Still, there is one last important point to make before closing: if the conclusion you are beginning to draw from this is to think: “hey, if these drugs are just placebos, then I really don’t need them,” then this is perhaps not entirely accurate. In clinical trials, patients given placebos actually do improve substantially faster and more fully than patients who are given nothing at all. The benefit produced by a placebo actually is ‘real,’ and it is not all attributable to the improvement in depression that tends to happen naturally over time. Thus, if you believe that antidepressants have helped you and you are doing nothing else in particular to fight your depression, going off of them without replacing them with anything is probably not a good idea. To achieve the same level of improvement or more that antidepressants seem to have granted you, one would generally have to replace them with either an exercise regiment, or a vitamin regiment perhaps including neurotransmitter precursors and amino acids (I have personally found l–theanine, l–tyrosine, and 5–HTP beneficial), or psychotherapy, or something else. Like antidepressants, it is unlikely that any of these things is working to ‘correct’ any biochemical cause of depression on any direct physical level; but unlike antidepressants, all of these things are much cheaper, and none have any serious risk of negative side effects. In many cases they have positive side effects, as should be obvious enough in the case of exercise. In any case, the primary benefit of all of these things seems to come from mainly the mere fact of doing something while having faith in a positive outcome.

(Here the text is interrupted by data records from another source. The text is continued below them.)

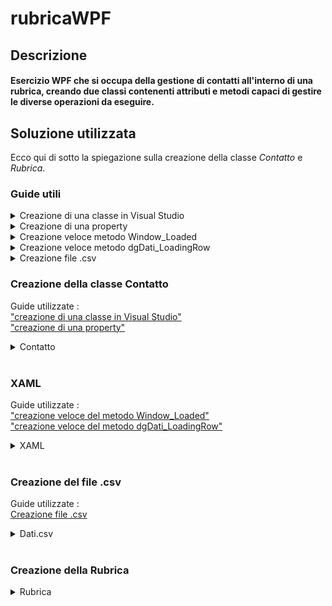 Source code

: # rubricaWPF
## Descrizione
#### Esercizio WPF che si occupa della gestione di contatti all'interno di una rubrica, creando due classi contenenti attributi e metodi capaci di gestire le diverse operazioni da eseguire.

## Soluzione utilizzata
Ecco qui di sotto la spiegazione sulla creazione della classe <i>Contatto</i> e <i>Rubrica</i>.

### Guide utili 
 
<details>
<summary><a name="classe"></a>Creazione di una classe in Visual Studio</summary>
Per prima cosa facciamo click destro sul nostro progetto.<br>
<img src="https://github.com/MichelleMyBad/rubricaWPF/assets/127590227/90dde1a8-f3ab-4e0a-abbd-09eb3e3f90bd" width="195" height="120">
<br><br>
Proseguiamo poi col cliccare su <i>Aggiungi</i>,<br>
<img src="https://github.com/MichelleMyBad/rubricaWPF/assets/127590227/d67374b4-925f-4153-893c-012d22463c1d" width="165" height="195">
<br><br>
Poi su <i>Classe</i>.<br>
<img src="https://github.com/MichelleMyBad/rubricaWPF/assets/127590227/52117758-a2d3-4526-9d43-bfed6adc5d45" width="180" height="195">
<br><br>
Continuiamo selezionando <i>Classe</i>, per poi darle un nome ed infine aggiungerla al nostro progetto.<br>
<img src="https://github.com/MichelleMyBad/rubricaWPF/assets/127590227/55e9a6b4-06e8-4289-914e-717fe44921b7" width="500" height="300">
<br><br>
Troveremo ora la nuova classe all'interno del nostro progetto.<br>
<img src="https://github.com/MichelleMyBad/rubricaWPF/assets/127590227/0f0b970f-558d-47cf-92cb-2a0c3f78965a" width="220" height="175">
<br><br>
</details>

<details>
 <summary><a name="property"></a>Creazione di una property</summary>
 Iniziamo col fare click destro sul nome del nostro attributo per poi cliccare su <i>Azioni Rapide e Refactoring</i>.
 <br>
 <img src="https://github.com/MichelleMyBad/rubricaWPF/assets/127590227/4ca7e889-ce60-43a6-add1-9a138c0d7e31">
 <br><br>
 Concludiamo cliccando su <i>Incapsula il campo: nomeAttributo (e usa lo proprietà)</i>
 <br>
 <img src="https://github.com/MichelleMyBad/rubricaWPF/assets/127590227/5ba0aee3-3a57-4f86-b813-a52baa9c996d">
 <br><br>
</details>

<details>
<summary><a name="Window_Loaded"></a>Creazione veloce metodo Window_Loaded</summary>
Per la creazione del metodo <b><i>Window_Loaded</i></b> basterà semplicemente iniziare a scrivere la <i>property</i> <b><i>Loaded</i></b> e ci verrà automaticamente consigliato un <i>New Event Handler</i>, basterà quindi cliccare sull'opzione proposta ed il metodo verrà creato automaticamente anche all'interno del nostro <i>MainWindow.xaml.cs</i>
<br>
<img src="https://github.com/MichelleMyBad/rubricaWPF/assets/127590227/3f66689b-9938-4a22-8251-e93d378c20ac">
<br><br>
</details>

<details>
<summary><a name="LoadingRow"></a>Creazione veloce metodo dgDati_LoadingRow</summary>
Facciamo click sinistro sulla nostra <i>DataGrid</i> per poi andare a controllarne le <i>properties</i>.<br>
<img src="https://github.com/MichelleMyBad/rubricaWPF/assets/127590227/7d03c312-1408-426a-963c-e1152a149d40"><br>
<img src="https://github.com/MichelleMyBad/rubricaWPF/assets/127590227/01f15468-8753-4139-a145-d70599b4f767" width="275" height="395">
<br><br>
Cerchiamo ora la <i>LoadingRow</i>, per poi fare doppio click sullo spazio subito a destra, di modo da creare automaticamente il metodo <b><i>dgDati_LoadingRow</i></b>.<br>
<img src="https://github.com/MichelleMyBad/rubricaWPF/assets/127590227/d779fb4a-5aa1-4817-84fd-c8384f46d95d" width="275" height="395">
</details>

<details>
<summary><a name="csv"></a>Creazione file .csv</summary>
Iniziamo col fare click destro sul nostro progetto.<br>
<img src="https://github.com/MichelleMyBad/rubricaWPF/assets/127590227/90dde1a8-f3ab-4e0a-abbd-09eb3e3f90bd" width="195" height="120">
<br><br>
Clicchiamo su <i>Aggiungi</i>.<br>
<img src="https://github.com/MichelleMyBad/rubricaWPF/assets/127590227/d67374b4-925f-4153-893c-012d22463c1d" width="165" height="195">
<br><br>
Click su <i>Nuovo oggetto</i>. <br>
<img src="https://github.com/MichelleMyBad/rubricaWPF/assets/127590227/48792af7-e7c5-432e-8a19-03c350217580" width="305" height="335">
<br><br>
Creiamo infine il nostro file con estensione .csv. <br>
<img src="https://github.com/MichelleMyBad/rubricaWPF/assets/127590227/078dfba4-4826-433e-ad77-2095513f63e2">
<br><br>
Ricordiamoci infine di selezionare <i>Copy Always</i> all'interno delle proprietà del sostro file .csv per permettergli di creare il file nella stessa cartella del programma compilato, passaggio essenziale in quanto, se dimenticato, in caso si voglia richiamare il file all'interno del codice risulterà inesistente.<br>
<img src="https://github.com/MichelleMyBad/rubricaWPF/assets/127590227/816e2f29-0f64-48dd-b8c4-21c1a58cf9ce">
<br><br>
</details>





### Creazione della classe Contatto
Guide utilizzate :<br>
["creazione di una classe in Visual Studio"](#classe) <br>
["creazione di una property"](#property)
<details>
<summary>Contatto</summary>
La prima cosa da fare sarà creare la classe <i>Contatto</i> con i suoi attributi e metodi.
<details>
<summary>Attributi</summary>
    
```c#
internal class Contatto
{
    private string _numero;
    private string _cognome;
    private int _telefono;
```

Iniziamo col creare gli attributi necessari : <b><i>_numero</i></b>, <b><i>_cognome</i></b> e <b><i>_telefono</i></b>. Li dichiariamo come privati, di modo che non siano direttamente modificabili, rispettando così l'incapsulamento.<br>
<br>

```c#
    public string Nome { get; set; } // crea l'attributo senza esplicitarla
    public string Cognome { get => _cognome; set => _cognome = value; }
    public int Telefono { get => _telefono; set => _telefono = value; }
```    


Proseguiamo poi col creare una <i>property</i> per attributo, di modo da poterci accedere al di fuori della nostra classe. Per l'attributo <b><i>_nome</i></b> proviamo ad utilizzare una <i>property</i> che si occuperà di creare l'attributo senza esplicitarlo.
<br>
<br>

```c#
public int Numero {
    get {
        return _numero;
    }
    set {
        if (value < 0 || value > 100)
            throw new ArgumentOutOfRangeException();

        _numero = value; // value è il valore che gli passiamo, parola di c# che funziona in automatico  
        
    }
}
```
Per la creazione della <i>property</i> per il nostro attributo <b><i>_numero</i></b> la situazione sarà un po' più complicata, dato che per il <i>set</i> sarà necessario controllare che il valore non sfori dal nostro range di 100 elementi.
</details>


<details>
<summary>Costruttori</summary>



```c#
public Contatto() { }
```
Creiamo per prima cosa il costruttore di default.
<br><br>

```c#
public Contatto(int numero, string nome, string cognome, string telefono)
{
    Numero = numero;
    Nome = nome;
    Cognome = cognome;
    Telefono = telefono;
}
```
Proseguiamo con il creare un costruttore da utilizzare in caso si vogliano preimpostare i valori di tutti gli attributi.
<br><br>

```c#
public Contatto (string riga)
{
    string[] campi = riga.Split(';');


    if (campi.Length >= 4)
    {
        int pk=0; //chiave identificativa
        int.TryParse(campi[0], out pk);// prova a convertire la variabile e metterla in pk, se non è un intero mette 0  
        this.Numero = pk;
        this.Nome = campi[1];
        this.Cognome = campi[2];
        this.Telefono = campi[3];
    }


}

```
Concludiamo col creare un costruttore che si occupa di ricavare da una <i>stringa</i> i dati necessare ad inizzializzare il nostro oggetto.


</details>

</details>
<br>

### XAML
Guide utilizzate :<br> 
["creazione veloce del metodo Window_Loaded"](#Window_Loaded) <br>
["creazione veloce del metodo dgDati_LoadingRow"](#LoadingRow)


<details>
<summary>XAML</summary>

Occupiamoci ora di alcuni accorgimenti necessari nel nostro <i>MainWindow.xaml</i>.

```xml
<Window x:Class="Rubrica.MainWindow"
        xmlns="http://schemas.microsoft.com/winfx/2006/xaml/presentation"
        xmlns:x="http://schemas.microsoft.com/winfx/2006/xaml"
        xmlns:d="http://schemas.microsoft.com/expression/blend/2008"
        xmlns:mc="http://schemas.openxmlformats.org/markup-compatibility/2006"
        xmlns:local="clr-namespace:Rubrica"
        mc:Ignorable="d"
        Title="Rubrica" 
        Height="450" Width="800"
        WindowStartupLocation="CenterScreen" 
        Loaded="Window_Loaded"
        >
```
Oggiungiamo le <i>property</i> <b><i>WindowStartupLocation="CenterScreen"</i></b>, per fare in modo che il nostro programma venga visualizzato al centro dello schermo, e  <b><i>Loaded="Window_Loaded"</i></b> per fare in modo di avere una funzione che viene chiamata una volta caricata la parte grafica del programma.
<br><br>

```xml
<Grid>
    <DataGrid x:Name="dgDati" LoadingRow="dgDati_LoadingRow"></DataGrid>
</Grid>
```
Creaiamo poi una griglia, all'interno della quale inserire una <b><i>DataGrid</i></b> nella quale andare poi a mostrare graficamente la nostra lista di contatti. Ricordiamoci di creare il metodo <i><b>dsDati_LoadingRow</b></i> tramite <i>property</i>, il quale si occupera di gestire operazioni al caricamento di ogni riga.

</details>
<br>

### Creazione del file .csv
Guide utilizzate :<br>
[Creazione file .csv](#csv)
<details>
<summary>Dati.csv</summary>

Proseguiamo col creare un file csv nel quale inserire i dati da andare a leggere per la creazione dei contatti.
<br>

```csv
PK;Nome;Cognome;Telefono
```
Seguiamo questa struttura per la scrittura dei diversi contatti, con PK facente da chiave identificativa per il singolo contatto.
</details>
<br>

### Creazione della Rubrica
<details>
<summary>Rubrica</summary>
Proseguiamo ora con la creazione della nostra rubrica, che dovrà essere in grado di gestire fino a 100 oggetti di tipo <i>Contatto</i>. <br><br>

```c#
public partial class MainWindow : Window
{
    Brush background;
    public MainWindow() 
    {
        InitializeComponent(); 
        background = dgDati.Background;
    }
```
Prima di tutto creaiamo un <i>Brush</i> nel quale immagazzinare il colore di default da mettere come sfondo per le righe contenenti un contatto valido.

<details>
<summary>Window_Loaded</summary>

```c#
private void Window_Loaded(object sender, RoutedEventArgs e) //fa tutto dopo che viene caricata la grafica
{
    int idx = 0;
```
Iniziamo col creare un indice che ci permetta di riempire il nostro vettore di <i><b>Contatto</b></i>.<br><br>

```c#
    try
    {
        const int MAX = 100;

        StreamReader fin = new StreamReader("Dati.csv");
        fin.ReadLine();

        Contatto[] contatti = new Contatto[MAX];

        while (!fin.EndOfStream)
        {
            if (idx < MAX) // metto le parti del csv finchè ci stanno, se sono più di 100 non ci stanno più quindi smettere di inserirle se no va in errore
            {
                string riga = fin.ReadLine();
                Contatto c = new Contatto(riga);
                contatti[idx++] = c;
            }
            else { break; }
        }

        for (; idx < MAX; idx++) // creo i contatti vuoti se c'è ancora spazio
        {
            Contatto c = new Contatto();
            contatti[idx] = c;
        }

        dgDati.ItemsSource = contatti;
    }
    catch (Exception ex)
    {
        MessageBox.Show($"Nono\n {ex.Message} alla riga numero {idx}");
    }
}
```
Proseguiamo con un <i><b>try-catch</b></i>, all'interno del quale creare un array di <i><b>Contatto</b></i> nel quale inserire, finchè dsponibile, contatti presi dal file <i>Dati.csv</i>, per poi finire di riempire il vettore con contatti vuoti.

</details>
<details>
<summary>dsDati_LoadingRow</summary>

```c#
private void dgDati_LoadingRow(object sender, DataGridRowEventArgs e)
{
    Contatto c = e.Row.Item as Contatto;//as ti mette l'item in c solo se è un contatto
    if (c != null) {

        if (c.Numero != 0 && c.Telefono[0] == '3') { 
        
            e.Row.Background = Brushes.Yellow;

        }
        else if (c.Numero == 0)
        {
            e.Row.Background= Brushes.Red;
        }
        else
        {
            e.Row.Background= background;
        }
    }
}
```
All'interno del metodo <i><b>dgDati_LoadingRow</b></i> ci occuperemo invece di inserire in ogni rriga della <i>Grid</i> un contatto che, in caso sia vuoto o presenti una chiave identificativa invalida, verrà colorato interamente di rosso, in caso abbia un numero di telefono che inizi per <i>3</i> verrà colorato in giallo, altrimenti sarà colorato con il colore di default salvato in precedenza (vedi immagine).<br>
<img src="https://github.com/MichelleMyBad/rubricaWPF/assets/127590227/5627a4a6-ed3c-4caa-905e-0ce90d6b4b35" width="750" height="450">
</details>
</details>







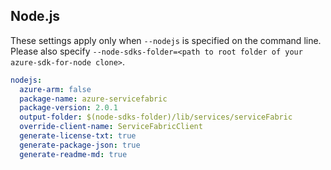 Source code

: ## Node.js

These settings apply only when `--nodejs` is specified on the command line.
Please also specify `--node-sdks-folder=<path to root folder of your azure-sdk-for-node clone>`.

``` yaml $(nodejs)
nodejs:
  azure-arm: false
  package-name: azure-servicefabric
  package-version: 2.0.1
  output-folder: $(node-sdks-folder)/lib/services/serviceFabric
  override-client-name: ServiceFabricClient
  generate-license-txt: true
  generate-package-json: true
  generate-readme-md: true
```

Our expectations of the future, whether positive or negative, tend to create loops of experience which feed on themselves. If we expect the future to be bleak, then we are likely to emotionally disengage, in which case this very act of disengagement tends to bring about an emotionally bleak future. Likewise, we are more likely to pay closer attention to ‘negative’ mood swings and consider them evidence of an approaching depression, thus pushing us into an even more negative mood. Yet, if we have positive expectations of the future, then this very attitude too tends to help create an emotionally engaging future—and we are more likely to focus on, and appreciate, our ‘positive’ mood swings instead. This is not to say that the experience of depression is ‘all in one’s mind’ or that it can simply be easily ‘willed away,’ however, as these psychological tendencies can take serious and difficult work to overcome. And not everyone comes preset with the same tendencies and expectations, either, meaning the job is objectively much harder for some people than others. But those who, for whatever reason, are set with a more difficult job should not be duped into believing that their depression has an actual biochemical ‘cause,’ as if dangerous and expensive drugs which aren’t even pleasurable are the only way to fight and overcome depression—even its most severe form.